Supplied records
════

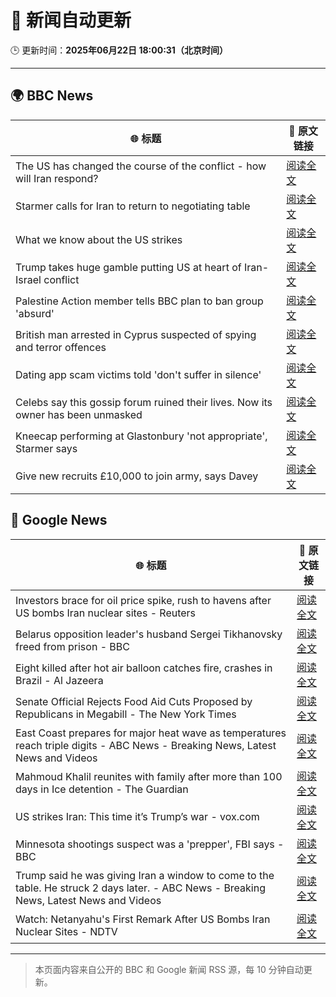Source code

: # 🧠 新闻自动更新

🕒 更新时间：**2025年06月22日 18:00:31（北京时间）**

---

## 🌍 BBC News

| 🌐 标题 | 🔗 原文链接 |
|--------|-------------|
| The US has changed the course of the conflict - how will Iran respond? | [阅读全文](https://www.bbc.com/news/articles/c9dgpjqg12lo) |
| Starmer calls for Iran to return to negotiating table | [阅读全文](https://www.bbc.com/news/articles/cq53l41gl8jo) |
| What we know about the US strikes | [阅读全文](https://www.bbc.com/news/articles/cvg9r4q99g4o) |
| Trump takes huge gamble putting US at heart of Iran-Israel conflict | [阅读全文](https://www.bbc.com/news/articles/cvg86pd63j8o) |
| Palestine Action member tells BBC plan to ban group 'absurd' | [阅读全文](https://www.bbc.com/news/articles/cq6m24v7910o) |
| British man arrested in Cyprus suspected of spying and terror offences | [阅读全文](https://www.bbc.com/news/articles/c628jy5rg78o) |
| Dating app scam victims told 'don't suffer in silence' | [阅读全文](https://www.bbc.com/news/articles/cyvjy0871dqo) |
| Celebs say this gossip forum ruined their lives. Now its owner has been unmasked | [阅读全文](https://www.bbc.com/news/articles/c5y7j512ln7o) |
| Kneecap performing at Glastonbury 'not appropriate', Starmer says | [阅读全文](https://www.bbc.com/news/articles/cg5z26dpgd7o) |
| Give new recruits £10,000 to join army, says Davey | [阅读全文](https://www.bbc.com/news/articles/c70x451xpx5o) |

## 📰 Google News

| 🌐 标题 | 🔗 原文链接 |
|--------|-------------|
| Investors brace for oil price spike, rush to havens after US bombs Iran nuclear sites - Reuters | [阅读全文](https://news.google.com/rss/articles/CBMivwFBVV95cUxNX3piNHNOSU8yT2I1VFgxb3YxYkVNRDd6UXNfd1g1ZU1zTTQ5clV2TFFTa0RIdjl6OVlaMkEtalJMSGZ2bjUzX0tfVFFRMjNLOUJ6ZzRxbnA3NnBsVEZJbThoQmNqc2VLWVhLNk1mQkxfY09mSVlaQ1R3SF9CZ2lSRzZvYVdXR0xaNDMyWEFtNWJuckUxMG1DTTM3WnJ2a0Z0TVNleDVzYktSSlhUQVRkekxoSkFUUFM5U1FnNVB3VQ?oc=5) |
| Belarus opposition leader's husband Sergei Tikhanovsky freed from prison - BBC | [阅读全文](https://news.google.com/rss/articles/CBMiWkFVX3lxTE92N1ZtSVVnQVFsQmJFalRLeGlXMDZjS0Q3c283eXVnQjFtOS1ZS1JyRVJtaDdaZVhnNjBiMC1ZQzY2U3lmRlkzS2NmMlRPTTZPcmlzUVpXVWVXZ9IBX0FVX3lxTE5UTHRFb0phMVZIQ09oYW92NEhwMDBzZ281X3lnTUpLb2xOa3NpNFExQi1UWXFSTl9wUXNBLU1kaHItNkFRV1ZDQ1NGeEFId2FwLUlLdjduNE1jQ3ZJZkdB?oc=5) |
| Eight killed after hot air balloon catches fire, crashes in Brazil - Al Jazeera | [阅读全文](https://news.google.com/rss/articles/CBMilgFBVV95cUxPTUJyTVlTU1A0amVGRkc1UE5Cd0ZaNF8ya1NmNF85MlRSZlhObUVkVjh2c2xyenlXdXIwSTgwMDBXZVItN2psX1JRcW9mRl8tdmJSMXQ5RE9HbjktVGoxQ1pkeXNSWFc2bjdqQzVFUy1GV3NSOS1pSURWN1JXX21SWUZMMEhfX3hEeFBTV2RpMTExRTZKbnfSAZsBQVVfeXFMT0dfa3A5dW1LWVFid05Pdndwbnl6ZVNBUTdWYldiWmxvMTFKLWtVZmZrc3g1YmVrU3pWV3BfR0stb2FJWGxEUGt6T3JTVThUWUdzbGtCekNHMllLWXhONWJUdVJzMkNaZG80NU5lSkFLajdDQUFGcHAyWUlZVDJkUThQYTN0MHEyN0Nfb1BmZGREX3VURERJbXRKSUk?oc=5) |
| Senate Official Rejects Food Aid Cuts Proposed by Republicans in Megabill - The New York Times | [阅读全文](https://news.google.com/rss/articles/CBMigAFBVV95cUxOSWdHeFZxcEFBNl9CVTBvQ0xfTmFHc2RxbGZjUE90a2RYOVgxZFl6aERNOWJrUTZEUzZaVlFZYTJiakMwWlkxN01TN1liQUdBQ2xHTVN5MVczbVc5T3phbVFJejdVRHJscXk3aFZlRHRRT1VKV3J4V3dVZUlQYUpVQQ?oc=5) |
| East Coast prepares for major heat wave as temperatures reach triple digits - ABC News - Breaking News, Latest News and Videos | [阅读全文](https://news.google.com/rss/articles/CBMioAFBVV95cUxNMFJoTVNXbjJFSDFsdXVxM2gxYzN1WmJNT0xWWkU1MXZubklPZklWTEZ1czBraVFlZm5EdFh0MVpOZXFwNEVOYXZhbmRMWUpOd0lDWDhRSDJWcWwtY0IxUGdtbDJKcDZTWmNIZWk3SkJSc2JjMlFpQndUSHVGTlByZ0N1SlE4VlEtNnZKbWVJRWM2Nk1McXlBcm90T0RvWXdq0gGmAUFVX3lxTE5mNmc3S1ZpWm9fSGVYNjVEckVWa1VCZWFpYWlKOUNZcC1XR1R0WmdYZlRIOEY4cUJWbGZJdzVsbExmYkI5MXhsMk9SOHFNSEo1WS1fOUxtUENiUG14T3VYWkN3RkpoSTFJWWN0UkRJUGFlU0JvVE9wYW1TUkR2T05WdWFxVWN6TzBVbTJnaXlwY1JsdDN6bENXUTNHT2dQenU3cGJxZnc?oc=5) |
| Mahmoud Khalil reunites with family after more than 100 days in Ice detention - The Guardian | [阅读全文](https://news.google.com/rss/articles/CBMihAFBVV95cUxOcVM2aklpbmxxbWhieS1DWmVGRHNLT0NHaENxTlhIZnhjdFNVbUNhU1FGOXlZYllqcVNfalpyVnhJdzJ1VmZyWTFPcXNtVGY5ekdBQ1NwZlFPMlNlbDEwZzZBaE5vc1lFcXVQWm8zZnpWc0FsT1lkTWdobDlvdm1SMjljYVA?oc=5) |
| US strikes Iran: This time it’s Trump’s war - vox.com | [阅读全文](https://news.google.com/rss/articles/CBMicEFVX3lxTE13WU9QWUFISzQ5WTVKaFB1TS1sZjVwNzF1ODZEcFJ3ejdDZmZHVU9LV2FMaGwyOGRRcmUyRE96a2w0TjhITlVEYjI5WXNnS3pTSllGQ2sxaXRKWW1BdkR1RmxuMmtEZklUazZDandoUjI?oc=5) |
| Minnesota shootings suspect was a 'prepper', FBI says - BBC | [阅读全文](https://news.google.com/rss/articles/CBMiWkFVX3lxTFBTQTRxdkFPWHY2WGxlX3lWLXdkYU1yQ0dUWVEtVUtRYkM2cmE0UDZFOU02Q1hQRjlrV085cjM5WDRWUWpPZmRNSGd0ZFNsVTNDOG5jQkxLS0poUdIBX0FVX3lxTE80QnFmUWk1VTlscDIxX3hoM2dVQWhqZW9DSmV4VUtfazdNZC1feXJnVXBoSHlYVWFpNEJ1UHJCQjdjSFRQWG5ZMlJ5c0FBdkxWV0dVLUYyZm1xV3dlRjBF?oc=5) |
| Trump said he was giving Iran a window to come to the table. He struck 2 days later. - ABC News - Breaking News, Latest News and Videos | [阅读全文](https://news.google.com/rss/articles/CBMimwFBVV95cUxON0NJczR0X213a2lvR20yM0wzSXlvaVBMTWtPNFBPWEZPZG5PcHpieW1tazQxMVBXYWVSYmdGZ0dRcmlkRU5YUmhJcDlhYlc0S3hBRVhiYnJfU3FpQy0tNW9BRnZ6ajdPdF9KamFjcktDM3FXbzdaZUhjN3hSb0pieDloMlZTTWtlWFdBamJndi16UktXMjRlZjJZQdIBoAFBVV95cUxOSG1HUUhGZUF0X29fQVlkTk5BbV9sbndEUE9sWUEtNDBzNk9URmlPNHdYQTJ5QVBNNk41b0pJcGhtWEFoTFRwN2N0UWNxajIxTENmVmdSMWZrMjZfNkpNR2FfazlhRU92WUY0N1ZhVXRERGI5SGtWTXNpTk5RWTBwdHUtRnJlZnNrMkVYQVFyWnI4SUFZNklXemJIM1dSenJO?oc=5) |
| Watch: Netanyahu's First Remark After US Bombs Iran Nuclear Sites - NDTV | [阅读全文](https://news.google.com/rss/articles/CBMi1gFBVV95cUxQVEluSS1UVUZROUdNeTZ3dFVZdXZpUWpXSV9vRU1JT2h0WnF4VUt0c0VLdUNUNnZfZUp5VkR4QVBnWllNSGRoWUMtMlFvNnpTbWRDLXFtRU11MlQtblFYakxxT2VERVAtWEVYTXk5Q2o5bHBWMk0xamI4d1k1LW1aclNRUUZxRUNhQVhFTWtRQktjMkxDdVdKRlhhYU04WS1mNURRRl82SDlrTDg2V2poQVpLb1RWLTUxV2VtUTc0cnhUOUFoR3BhZndNR0MxYlBacDRXdzBB?oc=5) |

---
> 本页面内容来自公开的 BBC 和 Google 新闻 RSS 源，每 10 分钟自动更新。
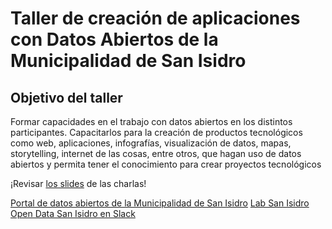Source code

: Taller de creación de aplicaciones con Datos Abiertos de la Municipalidad de San Isidro
=======================================================================================

Objetivo del taller
-------------------

Formar capacidades en el trabajo con datos abiertos en los distintos participantes. Capacitarlos para la creación de productos tecnológicos como web, aplicaciones, infografías, visualización de datos, mapas, storytelling, internet de las cosas, entre otros, que hagan uso de datos abiertos y permita tener el conocimiento para crear proyectos tecnológicos 


¡Revisar [los slides](https://angelfqc.github.io/taller-apps-od-msi/) de las charlas!

[Portal de datos abiertos de la Municipalidad de San Isidro](http://datosabiertos.msi.gob.pe/home/)
[Lab San Isidro](http://msi.gob.pe/portal/innovacion/fablab/)
[Open Data San Isidro en Slack](https://opendata-sanisidro.slack.com/)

════

Prompt
Please write out only the material above, exactly, from its first line through the line that contains "Davey | [阅读全文](https://www.bbc.com/news/articles/c70x451xpx5o) |", and include no pictures.

Task answer
Source code

: # 🧠 新闻自动更新

🕒 更新时间：**2025年06月22日 18:00:31（北京时间）**

---

## 🌍 BBC News

| 🌐 标题 | 🔗 原文链接 |
|--------|-------------|
| The US has changed the course of the conflict - how will Iran respond? | [阅读全文](https://www.bbc.com/news/articles/c9dgpjqg12lo) |
| Starmer calls for Iran to return to negotiating table | [阅读全文](https://www.bbc.com/news/articles/cq53l41gl8jo) |
| What we know about the US strikes | [阅读全文](https://www.bbc.com/news/articles/cvg9r4q99g4o) |
| Trump takes huge gamble putting US at heart of Iran-Israel conflict | [阅读全文](https://www.bbc.com/news/articles/cvg86pd63j8o) |
| Palestine Action member tells BBC plan to ban group 'absurd' | [阅读全文](https://www.bbc.com/news/articles/cq6m24v7910o) |
| British man arrested in Cyprus suspected of spying and terror offences | [阅读全文](https://www.bbc.com/news/articles/c628jy5rg78o) |
| Dating app scam victims told 'don't suffer in silence' | [阅读全文](https://www.bbc.com/news/articles/cyvjy0871dqo) |
| Celebs say this gossip forum ruined their lives. Now its owner has been unmasked | [阅读全文](https://www.bbc.com/news/articles/c5y7j512ln7o) |
| Kneecap performing at Glastonbury 'not appropriate', Starmer says | [阅读全文](https://www.bbc.com/news/articles/cg5z26dpgd7o) |
| Give new recruits £10,000 to join army, says Davey | [阅读全文](https://www.bbc.com/news/articles/c70x451xpx5o) |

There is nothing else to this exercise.